Instructions for the task: In this exercise, return the whole listing exactly, excluding any images.

The data:

++++

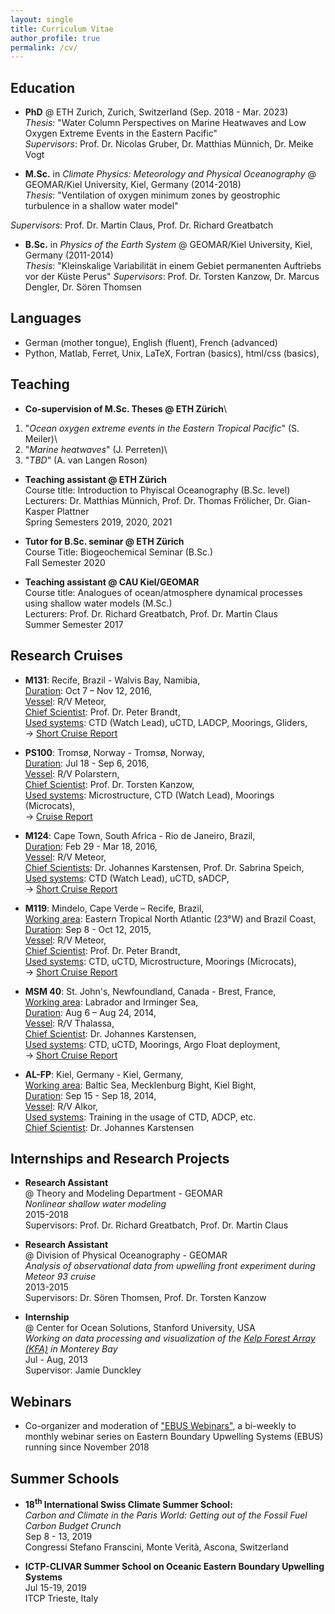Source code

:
 ```yaml
---
layout: single
title: Curriculum Vitae
author_profile: true
permalink: /cv/
---
```


## Education
- **PhD** @ ETH Zurich, Zurich, Switzerland (Sep. 2018 - Mar. 2023)\
*Thesis*: "Water Column Perspectives on Marine Heatwaves and Low Oxygen Extreme Events in the Eastern Pacific"\
*Supervisors*: Prof. Dr. Nicolas Gruber, Dr. Matthias Münnich, Dr. Meike Vogt

- **M.Sc.** in *Climate Physics: Meteorology and Physical Oceanography* @ GEOMAR/Kiel University, Kiel, Germany (2014-2018)\
*Thesis*: "Ventilation of oxygen minimum zones by geostrophic turbulence in a shallow water model" 
<!---["Ventilation of oxygen minimum zones by geostrophic turbulence in a shallow water model"](dummy.pdf)\
-->
*Supervisors*: Prof. Dr. Martin Claus, Prof. Dr. Richard Greatbatch

- **B.Sc.** in *Physics of the Earth System* @ GEOMAR/Kiel University, Kiel, Germany (2011-2014)\
*Thesis*: "Kleinskalige Variabilität in einem Gebiet permanenten Auftriebs vor der Küste Perus" <!---["Kleinskalige Variabilität in einem Gebiet permanenten Auftriebs vor der Küste Perus"](http://eprints.uni-kiel.de/26833/1/Bachelor_Arbeit_Eike_Koehn_2014.pdf)\ -->
*Supervisors*: Prof. Dr. Torsten Kanzow, Dr. Marcus Dengler, Dr. Sören Thomsen

## Languages
- German (mother tongue), English (fluent), French (advanced)
- Python, Matlab, Ferret, Unix, LaTeX, Fortran (basics), html/css (basics), 

## Teaching
- **Co-supervision of M.Sc. Theses @ ETH Zürich**\
1. "*Ocean oxygen extreme events in the Eastern Tropical Pacific*" (S. Meiler)\
2. "*Marine heatwaves*" (J. Perreten)\
3. "*TBD*" (A. van Langen Roson)

- **Teaching assistant @ ETH Zürich**\
Course title: Introduction to Phyiscal Oceanography (B.Sc. level)\
Lecturers: Dr. Matthias Münnich, Prof. Dr. Thomas Frölicher, Dr. Gian-Kasper Plattner\
Spring Semesters 2019, 2020, 2021

- **Tutor for B.Sc. seminar @ ETH Zürich**\
Course Title: Biogeochemical Seminar (B.Sc.)\
Fall Semester 2020

- **Teaching assistant @ CAU Kiel/GEOMAR**\
Course title: Analogues of ocean/atmosphere dynamical processes using shallow water models (M.Sc.)\
Lecturers: Prof. Dr. Richard Greatbatch, Prof. Dr. Martin Claus\
Summer Semester 2017

## Research Cruises
- **M131**: Recife, Brazil - Walvis Bay, Namibia,\
<u>Duration</u>: Oct 7 – Nov 12, 2016,\
<u>Vessel</u>: R/V Meteor,\
<u>Chief Scientist</u>: Prof. Dr. Peter Brandt,\
<u>Used systems</u>: CTD (Watch Lead), uCTD, LADCP, Moorings, Gliders,\
-> [Short Cruise Report](https://www.ldf.uni-hamburg.de/meteor/wochenberichte/wochenberichte-meteor/m130-m131/m131-scr.pdf)

- **PS100**: Tromsø, Norway - Tromsø, Norway,\
<u>Duration</u>: Jul 18 - Sep 6, 2016,\
<u>Vessel</u>: R/V Polarstern,\
<u>Chief Scientist</u>: Prof. Dr. Torsten Kanzow,\
<u>Used systems</u>: Microstructure, CTD (Watch Lead), Moorings (Microcats),\
-> [Cruise Report](https://epic.awi.de/id/eprint/41157/1/PS100_Expeditonsprogramm.pdf)

- **M124**: Cape Town, South Africa - Rio de Janeiro, Brazil,\
<u>Duration</u>: Feb 29 - Mar 18, 2016,\
<u>Vessel</u>: R/V Meteor,\
<u>Chief Scientists</u>: Dr. Johannes Karstensen, Prof. Dr. Sabrina Speich,\
<u>Used systems</u>: CTD (Watch Lead), uCTD, sADCP,\
-> [Short Cruise Report](https://www.ldf.uni-hamburg.de/meteor/wochenberichte/wochenberichte-meteor/m124-m126/m124-scr.pdf)

- **M119**: Mindelo, Cape Verde – Recife, Brazil,\
<u>Working area</u>: Eastern Tropical North Atlantic (23°W) and Brazil Coast,\
<u>Duration</u>: Sep 8 - Oct 12, 2015,\
<u>Vessel</u>: R/V Meteor,\
<u>Chief Scientist</u>: Prof. Dr. Peter Brandt,\
<u>Used systems</u>: CTD, uCTD, Microstructure, Moorings (Microcats),\
-> [Short Cruise Report](https://www.ldf.uni-hamburg.de/meteor/wochenberichte/wochenberichte-meteor/m117-m120/m119-scr.pdf)

- **MSM 40**: St. John's, Newfoundland, Canada - Brest, France,\
<u>Working area</u>: Labrador and Irminger Sea,\
<u>Duration</u>: Aug 6 – Aug 24, 2014,\
<u>Vessel</u>: R/V Thalassa,\
<u>Chief Scientist</u>: Dr. Johannes Karstensen,\
<u>Used systems</u>: CTD, uCTD, Moorings, Argo Float deployment,\
-> [Short Cruise Report](https://www.ldf.uni-hamburg.de/merian/wochenberichte/wochenberichte-merian/msm40-msm42/msm40-scr.pdf)

- **AL-FP**: Kiel, Germany - Kiel, Germany,\
<u>Working area</u>: Baltic Sea, Mecklenburg Bight, Kiel Bight,\
<u>Duration</u>: Sep 15 - Sep 18, 2014,\
<u>Vessel</u>: R/V Alkor,\
<u>Used systems</u>: Training in the usage of CTD, ADCP, etc.\
<u>Chief Scientist</u>: Dr. Johannes Karstensen

## Internships and Research Projects
- **Research Assistant**\
@ Theory and Modeling Department - GEOMAR\
*Nonlinear shallow water modeling*\
2015-2018\
Supervisors: Prof. Dr. Richard Greatbatch, Prof. Dr. Martin Claus

- **Research Assistant**\
@ Division of Physical Oceanography - GEOMAR\
*Analysis of observational data from upwelling front experiment during Meteor 93 cruise*\
2013-2015\
Supervisors: Dr. Sören Thomsen, Prof. Dr. Torsten Kanzow

- **Internship**\
@ Center for Ocean Solutions, Stanford University, USA\
*Working on data processing and visualization of the [Kelp Forest Array (KFA)](https://kelpforestarray.com) in Monterey Bay*\
Jul - Aug, 2013\
Supervisor: Jamie Dunckley

## Webinars
- Co-organizer and moderation of ["EBUS Webinars"](https://ebuswebinars.wixsite.com/ebuswebinars), a bi-weekly to monthly webinar series on Eastern Boundary Upwelling Systems (EBUS)\
running since November 2018

## Summer Schools
- **18<sup>th</sup> International Swiss Climate Summer School:**\
*Carbon and Climate in the Paris World:
Getting out of the Fossil Fuel Carbon Budget Crunch*\
Sep 8 - 13, 2019\
Congressi Stefano Franscini, Monte Verità, Ascona, Switzerland

- **ICTP-CLIVAR Summer School on Oceanic Eastern Boundary Upwelling Systems**\
Jul 15-19, 2019\
ITCP Trieste, Italy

++++

Answer section:
Source code

:
 ```yaml
---
layout: single
title: Curriculum Vitae
author_profile: true
permalink: /cv/
---
```


## Education
- **PhD** @ ETH Zurich, Zurich, Switzerland (Sep. 2018 - Mar. 2023)\
*Thesis*: "Water Column Perspectives on Marine Heatwaves and Low Oxygen Extreme Events in the Eastern Pacific"\
*Supervisors*: Prof. Dr. Nicolas Gruber, Dr. Matthias Münnich, Dr. Meike Vogt

- **M.Sc.** in *Climate Physics: Meteorology and Physical Oceanography* @ GEOMAR/Kiel University, Kiel, Germany (2014-2018)\
*Thesis*: "Ventilation of oxygen minimum zones by geostrophic turbulence in a shallow water model" 
<!---["Ventilation of oxygen minimum zones by geostrophic turbulence in a shallow water model"](dummy.pdf)\
-->
*Supervisors*: Prof. Dr. Martin Claus, Prof. Dr. Richard Greatbatch

- **B.Sc.** in *Physics of the Earth System* @ GEOMAR/Kiel University, Kiel, Germany (2011-2014)\
*Thesis*: "Kleinskalige Variabilität in einem Gebiet permanenten Auftriebs vor der Küste Perus" <!---["Kleinskalige Variabilität in einem Gebiet permanenten Auftriebs vor der Küste Perus"](http://eprints.uni-kiel.de/26833/1/Bachelor_Arbeit_Eike_Koehn_2014.pdf)\ -->
*Supervisors*: Prof. Dr. Torsten Kanzow, Dr. Marcus Dengler, Dr. Sören Thomsen

## Languages
- German (mother tongue), English (fluent), French (advanced)
- Python, Matlab, Ferret, Unix, LaTeX, Fortran (basics), html/css (basics), 

## Teaching
- **Co-supervision of M.Sc. Theses @ ETH Zürich**\
1. "*Ocean oxygen extreme events in the Eastern Tropical Pacific*" (S. Meiler)\
2. "*Marine heatwaves*" (J. Perreten)\
3. "*TBD*" (A. van Langen Roson)

- **Teaching assistant @ ETH Zürich**\
Course title: Introduction to Phyiscal Oceanography (B.Sc. level)\
Lecturers: Dr. Matthias Münnich, Prof. Dr. Thomas Frölicher, Dr. Gian-Kasper Plattner\
Spring Semesters 2019, 2020, 2021

- **Tutor for B.Sc. seminar @ ETH Zürich**\
Course Title: Biogeochemical Seminar (B.Sc.)\
Fall Semester 2020

- **Teaching assistant @ CAU Kiel/GEOMAR**\
Course title: Analogues of ocean/atmosphere dynamical processes using shallow water models (M.Sc.)\
Lecturers: Prof. Dr. Richard Greatbatch, Prof. Dr. Martin Claus\
Summer Semester 2017

## Research Cruises
- **M131**: Recife, Brazil - Walvis Bay, Namibia,\
<u>Duration</u>: Oct 7 – Nov 12, 2016,\
<u>Vessel</u>: R/V Meteor,\
<u>Chief Scientist</u>: Prof. Dr. Peter Brandt,\
<u>Used systems</u>: CTD (Watch Lead), uCTD, LADCP, Moorings, Gliders,\
-> [Short Cruise Report](https://www.ldf.uni-hamburg.de/meteor/wochenberichte/wochenberichte-meteor/m130-m131/m131-scr.pdf)

- **PS100**: Tromsø, Norway - Tromsø, Norway,\
<u>Duration</u>: Jul 18 - Sep 6, 2016,\
<u>Vessel</u>: R/V Polarstern,\
<u>Chief Scientist</u>: Prof. Dr. Torsten Kanzow,\
<u>Used systems</u>: Microstructure, CTD (Watch Lead), Moorings (Microcats),\
-> [Cruise Report](https://epic.awi.de/id/eprint/41157/1/PS100_Expeditonsprogramm.pdf)

- **M124**: Cape Town, South Africa - Rio de Janeiro, Brazil,\
<u>Duration</u>: Feb 29 - Mar 18, 2016,\
<u>Vessel</u>: R/V Meteor,\
<u>Chief Scientists</u>: Dr. Johannes Karstensen, Prof. Dr. Sabrina Speich,\
<u>Used systems</u>: CTD (Watch Lead), uCTD, sADCP,\
-> [Short Cruise Report](https://www.ldf.uni-hamburg.de/meteor/wochenberichte/wochenberichte-meteor/m124-m126/m124-scr.pdf)

- **M119**: Mindelo, Cape Verde – Recife, Brazil,\
<u>Working area</u>: Eastern Tropical North Atlantic (23°W) and Brazil Coast,\
<u>Duration</u>: Sep 8 - Oct 12, 2015,\
<u>Vessel</u>: R/V Meteor,\
<u>Chief Scientist</u>: Prof. Dr. Peter Brandt,\
<u>Used systems</u>: CTD, uCTD, Microstructure, Moorings (Microcats),\
-> [Short Cruise Report](https://www.ldf.uni-hamburg.de/meteor/wochenberichte/wochenberichte-meteor/m117-m120/m119-scr.pdf)

- **MSM 40**: St. John's, Newfoundland, Canada - Brest, France,\
<u>Working area</u>: Labrador and Irminger Sea,\
<u>Duration</u>: Aug 6 – Aug 24, 2014,\
<u>Vessel</u>: R/V Thalassa,\
<u>Chief Scientist</u>: Dr. Johannes Karstensen,\
<u>Used systems</u>: CTD, uCTD, Moorings, Argo Float deployment,\
-> [Short Cruise Report](https://www.ldf.uni-hamburg.de/merian/wochenberichte/wochenberichte-merian/msm40-msm42/msm40-scr.pdf)

- **AL-FP**: Kiel, Germany - Kiel, Germany,\
<u>Working area</u>: Baltic Sea, Mecklenburg Bight, Kiel Bight,\
<u>Duration</u>: Sep 15 - Sep 18, 2014,\
<u>Vessel</u>: R/V Alkor,\
<u>Used systems</u>: Training in the usage of CTD, ADCP, etc.\
<u>Chief Scientist</u>: Dr. Johannes Karstensen

## Internships and Research Projects
- **Research Assistant**\
@ Theory and Modeling Department - GEOMAR\
*Nonlinear shallow water modeling*\
2015-2018\
Supervisors: Prof. Dr. Richard Greatbatch, Prof. Dr. Martin Claus

- **Research Assistant**\
@ Division of Physical Oceanography - GEOMAR\
*Analysis of observational data from upwelling front experiment during Meteor 93 cruise*\
2013-2015\
Supervisors: Dr. Sören Thomsen, Prof. Dr. Torsten Kanzow

- **Internship**\
@ Center for Ocean Solutions, Stanford University, USA\
*Working on data processing and visualization of the [Kelp Forest Array (KFA)](https://kelpforestarray.com) in Monterey Bay*\
Jul - Aug, 2013\
Supervisor: Jamie Dunckley

## Webinars
- Co-organizer and moderation of ["EBUS Webinars"](https://ebuswebinars.wixsite.com/ebuswebinars), a bi-weekly to monthly webinar series on Eastern Boundary Upwelling Systems (EBUS)\
running since November 2018

## Summer Schools
- **18<sup>th</sup> International Swiss Climate Summer School:**\
*Carbon and Climate in the Paris World:
Getting out of the Fossil Fuel Carbon Budget Crunch*\
Sep 8 - 13, 2019\
Congressi Stefano Franscini, Monte Verità, Ascona, Switzerland

- **ICTP-CLIVAR Summer School on Oceanic Eastern Boundary Upwelling Systems**\
Jul 15-19, 2019\
ITCP Trieste, Italy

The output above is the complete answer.